■ EXERCISE: Count every line below in which "cual" occurs, then give only the count.

■ Extracted data entries:
• • • • •
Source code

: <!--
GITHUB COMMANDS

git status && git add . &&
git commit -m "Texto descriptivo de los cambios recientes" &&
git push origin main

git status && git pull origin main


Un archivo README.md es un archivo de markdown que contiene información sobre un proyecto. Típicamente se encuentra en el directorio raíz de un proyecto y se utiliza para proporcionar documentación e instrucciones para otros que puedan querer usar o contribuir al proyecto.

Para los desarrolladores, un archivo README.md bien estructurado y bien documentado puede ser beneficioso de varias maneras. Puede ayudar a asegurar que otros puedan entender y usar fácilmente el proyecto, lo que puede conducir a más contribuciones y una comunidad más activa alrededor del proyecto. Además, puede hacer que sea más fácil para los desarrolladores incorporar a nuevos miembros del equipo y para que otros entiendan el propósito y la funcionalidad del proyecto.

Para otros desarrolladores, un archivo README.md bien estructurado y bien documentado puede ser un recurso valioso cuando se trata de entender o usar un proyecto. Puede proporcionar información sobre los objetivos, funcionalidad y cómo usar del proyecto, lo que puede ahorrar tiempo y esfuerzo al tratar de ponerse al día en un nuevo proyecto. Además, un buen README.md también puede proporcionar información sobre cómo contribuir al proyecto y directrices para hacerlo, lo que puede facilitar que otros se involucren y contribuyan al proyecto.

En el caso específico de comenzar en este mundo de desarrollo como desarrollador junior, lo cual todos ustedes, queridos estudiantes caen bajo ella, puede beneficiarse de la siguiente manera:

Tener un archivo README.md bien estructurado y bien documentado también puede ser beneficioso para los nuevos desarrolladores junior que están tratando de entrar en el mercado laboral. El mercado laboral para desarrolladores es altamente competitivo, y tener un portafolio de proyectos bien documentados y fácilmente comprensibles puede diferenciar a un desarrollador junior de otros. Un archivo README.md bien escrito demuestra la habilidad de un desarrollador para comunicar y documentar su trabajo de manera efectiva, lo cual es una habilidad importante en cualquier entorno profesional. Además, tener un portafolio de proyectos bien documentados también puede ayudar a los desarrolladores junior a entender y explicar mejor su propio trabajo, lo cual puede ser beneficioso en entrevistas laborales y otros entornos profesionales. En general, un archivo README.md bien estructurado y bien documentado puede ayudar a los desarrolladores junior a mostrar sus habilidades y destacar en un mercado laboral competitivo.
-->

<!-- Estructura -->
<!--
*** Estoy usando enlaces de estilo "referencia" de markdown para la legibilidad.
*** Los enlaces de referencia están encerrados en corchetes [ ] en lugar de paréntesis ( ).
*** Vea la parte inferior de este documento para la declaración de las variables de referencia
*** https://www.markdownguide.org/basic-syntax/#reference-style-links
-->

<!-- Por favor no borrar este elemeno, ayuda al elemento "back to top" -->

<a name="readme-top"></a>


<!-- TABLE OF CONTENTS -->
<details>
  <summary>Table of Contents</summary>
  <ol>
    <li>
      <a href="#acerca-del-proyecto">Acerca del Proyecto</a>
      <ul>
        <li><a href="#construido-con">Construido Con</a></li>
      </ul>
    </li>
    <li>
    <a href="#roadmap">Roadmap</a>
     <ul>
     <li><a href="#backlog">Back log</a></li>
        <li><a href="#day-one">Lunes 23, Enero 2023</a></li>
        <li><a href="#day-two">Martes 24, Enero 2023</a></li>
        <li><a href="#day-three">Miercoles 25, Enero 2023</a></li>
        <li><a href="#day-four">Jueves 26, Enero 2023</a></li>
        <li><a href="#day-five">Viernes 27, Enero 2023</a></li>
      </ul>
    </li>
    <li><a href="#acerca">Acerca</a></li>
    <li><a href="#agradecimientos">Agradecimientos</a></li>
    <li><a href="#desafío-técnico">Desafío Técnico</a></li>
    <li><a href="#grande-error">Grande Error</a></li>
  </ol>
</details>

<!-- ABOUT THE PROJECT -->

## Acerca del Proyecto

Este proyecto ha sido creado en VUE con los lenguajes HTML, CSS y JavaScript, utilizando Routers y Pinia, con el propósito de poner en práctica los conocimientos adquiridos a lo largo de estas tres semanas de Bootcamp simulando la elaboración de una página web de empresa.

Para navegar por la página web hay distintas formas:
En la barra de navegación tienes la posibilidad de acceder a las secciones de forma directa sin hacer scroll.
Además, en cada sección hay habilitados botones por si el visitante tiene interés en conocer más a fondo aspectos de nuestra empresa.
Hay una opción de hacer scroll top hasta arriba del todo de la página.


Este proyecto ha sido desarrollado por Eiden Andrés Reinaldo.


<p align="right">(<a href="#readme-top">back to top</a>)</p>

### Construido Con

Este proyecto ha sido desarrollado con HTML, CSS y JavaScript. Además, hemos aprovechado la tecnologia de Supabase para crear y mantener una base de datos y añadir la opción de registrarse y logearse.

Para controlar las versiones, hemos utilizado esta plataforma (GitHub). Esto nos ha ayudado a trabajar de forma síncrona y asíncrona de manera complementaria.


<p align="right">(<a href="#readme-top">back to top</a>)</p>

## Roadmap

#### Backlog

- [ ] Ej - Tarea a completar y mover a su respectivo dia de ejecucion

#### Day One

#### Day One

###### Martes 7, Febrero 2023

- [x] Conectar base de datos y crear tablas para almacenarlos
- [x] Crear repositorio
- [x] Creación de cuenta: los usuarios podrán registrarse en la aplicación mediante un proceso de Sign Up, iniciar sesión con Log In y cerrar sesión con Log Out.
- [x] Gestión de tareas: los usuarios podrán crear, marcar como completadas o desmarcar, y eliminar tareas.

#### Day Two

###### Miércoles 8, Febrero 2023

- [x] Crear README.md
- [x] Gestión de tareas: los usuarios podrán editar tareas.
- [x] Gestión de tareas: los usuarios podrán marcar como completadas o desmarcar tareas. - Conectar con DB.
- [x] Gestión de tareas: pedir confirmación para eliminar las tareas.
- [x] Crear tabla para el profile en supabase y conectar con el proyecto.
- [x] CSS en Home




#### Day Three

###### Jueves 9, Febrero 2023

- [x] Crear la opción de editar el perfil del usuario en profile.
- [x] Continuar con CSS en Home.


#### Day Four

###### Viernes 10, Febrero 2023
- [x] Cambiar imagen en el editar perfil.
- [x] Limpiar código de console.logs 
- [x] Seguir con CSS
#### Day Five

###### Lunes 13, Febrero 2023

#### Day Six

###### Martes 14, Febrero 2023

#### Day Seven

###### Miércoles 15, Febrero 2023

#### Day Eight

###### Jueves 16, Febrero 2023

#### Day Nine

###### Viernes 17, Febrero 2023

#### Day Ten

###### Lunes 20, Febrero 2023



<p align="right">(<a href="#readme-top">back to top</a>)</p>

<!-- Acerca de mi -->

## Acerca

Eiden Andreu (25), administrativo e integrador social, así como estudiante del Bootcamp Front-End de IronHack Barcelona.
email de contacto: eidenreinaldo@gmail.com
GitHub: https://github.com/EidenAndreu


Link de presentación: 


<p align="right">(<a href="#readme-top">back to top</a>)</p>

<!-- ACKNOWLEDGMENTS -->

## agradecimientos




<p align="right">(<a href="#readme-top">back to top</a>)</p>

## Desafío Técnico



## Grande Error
• • • • •
■ ANSWER TO THE PROBLEM: 2